- Genre: Superhero
- Created by: Carlo Olivares Paganoni
- Developed by: El Hijo del Santo
- Written by: Carlo Olivares Paganoni
- Directed by: Carlo Olivares Paganoni
- Creative director: Fernando Semenzato
- Voices of: (See Voice cast)
- Country of origin: Mexico
- Original language: Spanish
- No. of episodes: 5

Production
- Executive producers: Carlo Olivares Paganoni; Manuel Cuan, Barry Koch, and Hernán La Greca (for Cartoon Network Latin America);
- Producer: Adolfo Díaz
- Editors: James Powell Jesenko Fazlagic
- Running time: 2–3 minutes
- Production companies: LMT Animation Studio; HookUp Animation (main title only); Cartoon Network Producciones;

Original release
- Network: Cartoon Network (Mexico)
- Release: October 27 – November 24, 2004

= Santo vs The Clones =

Santo vs The Clones (Santo Contra Los Clones) is a 2004 Cartoon Network Latin American original animated series consisting of five short episodes, which were aired every Wednesday nights at 8:00 PM in Mexico, and also in another Latin American countries. It was created by Carlo Olivares Paganoni, a filmmaker and advertising worker, but also a cartoonist who already made the local Cartoon Network pilot Bobots; he wanted to pay tribute to the legendary defunct Luchador wrestler enmascarado and film actor Rodolfo Guzmán Huerta, better known as El Santo.

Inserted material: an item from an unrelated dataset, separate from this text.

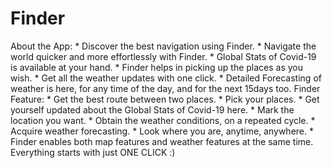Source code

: # Finder
About the App: * Discover the best navigation using Finder. * Navigate the world quicker and more effortlessly with Finder. * Global Stats of Covid-19 is available at your hand. * Finder helps in picking up the places as you wish. * Get all the weather updates with one click. * Detailed Forecasting of weather is here, for any time of the day, and for the next 15days too.  Finder Feature: * Get the best route between two places. * Pick your places. * Get yourself updated about the Global Stats of Covid-19 here. * Mark the location you want. * Obtain the weather conditions, on a repeated cycle. * Acquire weather forecasting. * Look where you are, anytime, anywhere. * Finder enables both map features and weather features at the same time.  Everything starts with just ONE CLICK :)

Finally, Carlo hired for this show as developer El Hijo del Santo.

==Synopsis==
Set in Mexico City, Santo vs The Clones follows the adventures of the homonym wrestler as a superhero who must try to stop the plans of Dr. Clone, an evil scientist, who which is determined to kill him and simultaneously dominate the world by creating clones of his old enemies (through their DNA).

==Voice cast==

- Daniel Giménez Cacho – Dr. Clone
- Omar Chaparro – Adenaido
- Jimmy Guthrie – Frankus
- Gabriela Guzmán – Diana
- Flavio Medina – Adrián
- Alberto Pedrel – Santo
- Arturo Rivera – The Announcer
- Héctor Sáez – The Professor
- Julio Vega – Jardinero
- Gabriela Willert – Chiquis

==Episodes==

| No. | Title | Original release date |
|---|---|---|
| 1 | "Las Lobas Contra El D.F." / "The She-Wolves vs. The D.F." | 27 October 2004 |
| 2 | "Santo Contra el Regreso de Las Momias" / "Santo vs. the Return of The Mummies" | 3 November 2004 |
| 3 | "El Pelo en la Camisa del Jardinero" / "The Hair on the Gardener's Shirt" | 10 November 2004 |
| 4 | "El Regreso de Las Vampiras" / "The Return of The Vampires" | 17 November 2004 |
| 5 | "Santo Contra Santo" / "Santo vs. Santo" | 24 November 2004 |

==Canceled American show==
Like a relation to Santo vs The Clones, in 2007 has been announced that its international version is in development at Cartoon Network Studios, but was eventually released as an unaired short pilot titled Mask of Santo in 2008. Also for it, Carlo Olivares Paganoni and El Hijo del Santo are reconfirmed as creator and developer, respectively.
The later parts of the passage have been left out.